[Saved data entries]
┄┄┄┄┄┄┄┄┄┄┄┄┄┄┄┄┄┄┄┄

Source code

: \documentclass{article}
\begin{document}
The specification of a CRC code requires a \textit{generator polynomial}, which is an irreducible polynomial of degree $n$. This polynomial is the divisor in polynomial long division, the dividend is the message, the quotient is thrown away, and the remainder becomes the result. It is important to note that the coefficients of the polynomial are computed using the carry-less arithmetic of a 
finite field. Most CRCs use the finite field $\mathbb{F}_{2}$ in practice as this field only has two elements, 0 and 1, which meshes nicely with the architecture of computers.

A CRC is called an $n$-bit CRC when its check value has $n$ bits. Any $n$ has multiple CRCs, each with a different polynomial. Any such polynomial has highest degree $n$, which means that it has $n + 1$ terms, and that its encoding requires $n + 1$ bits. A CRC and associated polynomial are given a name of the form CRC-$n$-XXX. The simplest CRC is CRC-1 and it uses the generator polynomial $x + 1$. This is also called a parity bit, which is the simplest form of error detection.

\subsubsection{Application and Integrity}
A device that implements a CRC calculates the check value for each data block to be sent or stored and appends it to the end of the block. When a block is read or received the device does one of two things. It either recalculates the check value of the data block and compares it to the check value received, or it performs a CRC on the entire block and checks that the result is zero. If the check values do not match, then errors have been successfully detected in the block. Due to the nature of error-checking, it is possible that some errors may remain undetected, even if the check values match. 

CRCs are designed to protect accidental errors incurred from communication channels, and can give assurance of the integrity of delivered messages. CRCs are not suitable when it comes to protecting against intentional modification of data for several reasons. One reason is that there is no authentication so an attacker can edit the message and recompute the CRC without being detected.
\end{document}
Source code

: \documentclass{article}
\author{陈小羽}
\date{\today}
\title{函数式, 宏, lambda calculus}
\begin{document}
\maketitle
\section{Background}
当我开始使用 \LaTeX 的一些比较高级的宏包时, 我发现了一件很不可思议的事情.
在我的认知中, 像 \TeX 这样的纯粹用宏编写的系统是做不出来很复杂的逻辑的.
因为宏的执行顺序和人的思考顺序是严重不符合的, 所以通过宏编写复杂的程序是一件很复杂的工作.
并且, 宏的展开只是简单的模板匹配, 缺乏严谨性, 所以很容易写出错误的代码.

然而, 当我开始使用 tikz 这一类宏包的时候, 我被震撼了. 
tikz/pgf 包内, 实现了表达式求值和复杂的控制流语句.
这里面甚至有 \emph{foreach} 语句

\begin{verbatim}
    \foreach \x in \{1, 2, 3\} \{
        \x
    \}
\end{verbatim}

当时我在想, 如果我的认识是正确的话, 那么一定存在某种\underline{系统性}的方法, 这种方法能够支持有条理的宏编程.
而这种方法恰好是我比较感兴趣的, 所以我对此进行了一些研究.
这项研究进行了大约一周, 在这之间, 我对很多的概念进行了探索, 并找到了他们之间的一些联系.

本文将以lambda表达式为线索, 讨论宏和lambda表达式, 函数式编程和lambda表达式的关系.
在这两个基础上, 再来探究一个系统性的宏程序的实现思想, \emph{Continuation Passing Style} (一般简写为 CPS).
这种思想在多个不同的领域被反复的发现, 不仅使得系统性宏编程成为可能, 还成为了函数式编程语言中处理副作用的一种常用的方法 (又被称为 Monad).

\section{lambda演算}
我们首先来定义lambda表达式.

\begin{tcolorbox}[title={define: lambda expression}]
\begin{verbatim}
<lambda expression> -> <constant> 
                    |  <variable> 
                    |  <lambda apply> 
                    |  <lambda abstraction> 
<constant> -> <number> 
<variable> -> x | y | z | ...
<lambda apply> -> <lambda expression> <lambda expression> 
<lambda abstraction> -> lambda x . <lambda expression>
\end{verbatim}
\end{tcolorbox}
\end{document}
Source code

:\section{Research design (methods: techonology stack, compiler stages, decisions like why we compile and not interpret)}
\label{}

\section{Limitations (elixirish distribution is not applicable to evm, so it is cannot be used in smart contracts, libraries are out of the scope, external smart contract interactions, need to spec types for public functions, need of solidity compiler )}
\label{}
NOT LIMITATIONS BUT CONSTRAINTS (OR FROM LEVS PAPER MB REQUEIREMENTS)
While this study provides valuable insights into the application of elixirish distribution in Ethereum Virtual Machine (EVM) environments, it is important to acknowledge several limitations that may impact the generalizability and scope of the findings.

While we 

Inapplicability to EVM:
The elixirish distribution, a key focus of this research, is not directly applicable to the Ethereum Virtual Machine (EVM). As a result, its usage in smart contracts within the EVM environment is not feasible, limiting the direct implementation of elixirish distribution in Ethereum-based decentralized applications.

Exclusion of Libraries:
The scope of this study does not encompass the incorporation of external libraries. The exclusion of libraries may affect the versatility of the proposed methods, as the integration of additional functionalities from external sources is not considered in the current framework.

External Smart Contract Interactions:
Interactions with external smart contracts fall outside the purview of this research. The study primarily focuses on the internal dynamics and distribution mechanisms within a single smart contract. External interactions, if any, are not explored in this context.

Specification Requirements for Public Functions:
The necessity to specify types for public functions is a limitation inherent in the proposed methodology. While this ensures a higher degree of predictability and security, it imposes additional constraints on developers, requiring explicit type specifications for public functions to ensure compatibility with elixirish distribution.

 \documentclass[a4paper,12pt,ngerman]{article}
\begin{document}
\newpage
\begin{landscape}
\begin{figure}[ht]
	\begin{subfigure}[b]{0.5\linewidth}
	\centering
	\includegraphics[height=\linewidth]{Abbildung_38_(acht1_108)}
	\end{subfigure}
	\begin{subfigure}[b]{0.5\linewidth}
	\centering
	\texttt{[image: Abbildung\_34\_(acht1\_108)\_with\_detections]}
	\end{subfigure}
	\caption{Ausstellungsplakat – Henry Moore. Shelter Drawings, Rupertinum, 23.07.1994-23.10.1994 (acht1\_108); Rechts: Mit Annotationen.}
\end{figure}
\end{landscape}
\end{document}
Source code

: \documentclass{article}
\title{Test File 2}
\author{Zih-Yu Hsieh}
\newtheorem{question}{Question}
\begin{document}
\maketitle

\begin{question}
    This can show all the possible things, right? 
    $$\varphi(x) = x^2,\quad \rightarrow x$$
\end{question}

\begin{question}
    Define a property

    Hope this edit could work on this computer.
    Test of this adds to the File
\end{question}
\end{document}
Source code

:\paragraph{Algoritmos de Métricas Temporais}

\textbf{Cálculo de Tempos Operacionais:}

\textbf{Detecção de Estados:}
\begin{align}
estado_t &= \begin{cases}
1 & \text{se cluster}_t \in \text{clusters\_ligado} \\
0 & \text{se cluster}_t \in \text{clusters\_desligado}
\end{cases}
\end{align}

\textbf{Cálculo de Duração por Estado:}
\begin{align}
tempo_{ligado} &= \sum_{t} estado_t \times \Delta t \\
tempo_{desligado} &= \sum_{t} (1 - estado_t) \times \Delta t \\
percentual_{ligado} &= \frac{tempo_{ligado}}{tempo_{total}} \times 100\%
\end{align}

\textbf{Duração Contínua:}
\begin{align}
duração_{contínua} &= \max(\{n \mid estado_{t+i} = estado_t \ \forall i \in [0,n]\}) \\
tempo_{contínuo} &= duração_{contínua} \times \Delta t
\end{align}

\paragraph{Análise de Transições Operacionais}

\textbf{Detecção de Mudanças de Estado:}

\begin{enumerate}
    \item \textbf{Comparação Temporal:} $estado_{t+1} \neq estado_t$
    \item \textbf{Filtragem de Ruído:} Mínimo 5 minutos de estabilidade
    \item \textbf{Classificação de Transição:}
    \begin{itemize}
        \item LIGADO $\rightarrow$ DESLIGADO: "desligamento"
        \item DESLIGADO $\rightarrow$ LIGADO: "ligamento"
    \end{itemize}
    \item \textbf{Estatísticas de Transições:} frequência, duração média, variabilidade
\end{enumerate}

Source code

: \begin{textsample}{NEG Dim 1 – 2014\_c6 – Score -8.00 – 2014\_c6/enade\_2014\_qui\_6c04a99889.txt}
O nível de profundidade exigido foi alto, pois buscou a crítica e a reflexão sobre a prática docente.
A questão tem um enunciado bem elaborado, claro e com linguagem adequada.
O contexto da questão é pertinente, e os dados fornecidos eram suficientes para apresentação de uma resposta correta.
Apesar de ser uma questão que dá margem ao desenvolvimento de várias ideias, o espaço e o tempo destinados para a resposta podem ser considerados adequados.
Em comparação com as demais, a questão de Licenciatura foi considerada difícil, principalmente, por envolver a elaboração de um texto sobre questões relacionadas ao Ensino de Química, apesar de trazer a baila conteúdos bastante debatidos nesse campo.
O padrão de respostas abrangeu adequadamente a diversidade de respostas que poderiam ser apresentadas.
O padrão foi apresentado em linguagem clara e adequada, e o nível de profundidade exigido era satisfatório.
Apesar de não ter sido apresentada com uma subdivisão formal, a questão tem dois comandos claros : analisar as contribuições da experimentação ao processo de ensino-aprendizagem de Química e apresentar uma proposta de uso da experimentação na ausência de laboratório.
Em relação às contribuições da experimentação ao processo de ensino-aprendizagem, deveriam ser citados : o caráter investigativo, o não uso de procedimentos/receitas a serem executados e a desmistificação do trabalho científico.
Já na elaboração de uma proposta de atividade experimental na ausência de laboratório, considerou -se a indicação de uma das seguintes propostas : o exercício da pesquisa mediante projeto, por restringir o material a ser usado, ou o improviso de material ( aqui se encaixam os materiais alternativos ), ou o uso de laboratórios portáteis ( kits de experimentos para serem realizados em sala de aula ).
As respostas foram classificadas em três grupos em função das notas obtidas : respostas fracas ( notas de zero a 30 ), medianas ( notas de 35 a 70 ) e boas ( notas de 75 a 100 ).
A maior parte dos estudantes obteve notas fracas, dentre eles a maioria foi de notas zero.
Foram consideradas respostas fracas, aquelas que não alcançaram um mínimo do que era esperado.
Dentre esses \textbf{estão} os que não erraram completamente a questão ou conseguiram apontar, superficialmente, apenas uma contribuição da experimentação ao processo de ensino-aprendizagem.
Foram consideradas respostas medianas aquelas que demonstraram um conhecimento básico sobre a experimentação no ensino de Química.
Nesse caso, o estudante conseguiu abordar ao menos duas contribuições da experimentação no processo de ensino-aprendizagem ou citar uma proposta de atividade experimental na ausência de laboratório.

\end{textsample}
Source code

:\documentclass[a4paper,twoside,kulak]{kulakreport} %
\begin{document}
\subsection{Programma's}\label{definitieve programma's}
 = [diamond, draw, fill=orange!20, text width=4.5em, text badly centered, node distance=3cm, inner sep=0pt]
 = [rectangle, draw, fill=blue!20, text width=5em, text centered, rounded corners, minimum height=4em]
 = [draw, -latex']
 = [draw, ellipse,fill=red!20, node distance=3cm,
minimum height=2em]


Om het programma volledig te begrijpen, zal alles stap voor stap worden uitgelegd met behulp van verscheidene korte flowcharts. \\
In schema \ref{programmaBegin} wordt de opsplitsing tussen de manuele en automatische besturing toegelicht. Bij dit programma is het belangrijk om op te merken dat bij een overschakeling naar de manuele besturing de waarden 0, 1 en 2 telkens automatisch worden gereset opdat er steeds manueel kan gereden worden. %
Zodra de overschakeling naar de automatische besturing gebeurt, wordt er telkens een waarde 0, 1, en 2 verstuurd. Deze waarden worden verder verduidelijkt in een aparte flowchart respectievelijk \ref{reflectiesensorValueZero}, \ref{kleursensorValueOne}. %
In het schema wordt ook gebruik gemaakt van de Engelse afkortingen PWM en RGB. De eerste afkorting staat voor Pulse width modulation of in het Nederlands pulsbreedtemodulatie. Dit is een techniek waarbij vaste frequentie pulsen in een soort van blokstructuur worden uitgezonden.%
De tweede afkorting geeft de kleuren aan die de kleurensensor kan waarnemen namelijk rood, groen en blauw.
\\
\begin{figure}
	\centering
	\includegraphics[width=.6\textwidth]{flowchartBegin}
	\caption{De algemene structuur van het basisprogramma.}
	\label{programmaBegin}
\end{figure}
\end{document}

┄┄┄┄┄┄┄┄┄┄┄┄┄┄┄┄┄┄┄┄

- **Task directions**: Copy the lines from the start of the data verbatim, stopping after the line containing "The specification of".

- **Response to the exercise**:
Source code

: \documentclass{article}
\begin{document}
The specification of a CRC code requires a \textit{generator polynomial}, which is an irreducible polynomial of degree $n$. This polynomial is the divisor in polynomial long division, the dividend is the message, the quotient is thrown away, and the remainder becomes the result. It is important to note that the coefficients of the polynomial are computed using the carry-less arithmetic of a 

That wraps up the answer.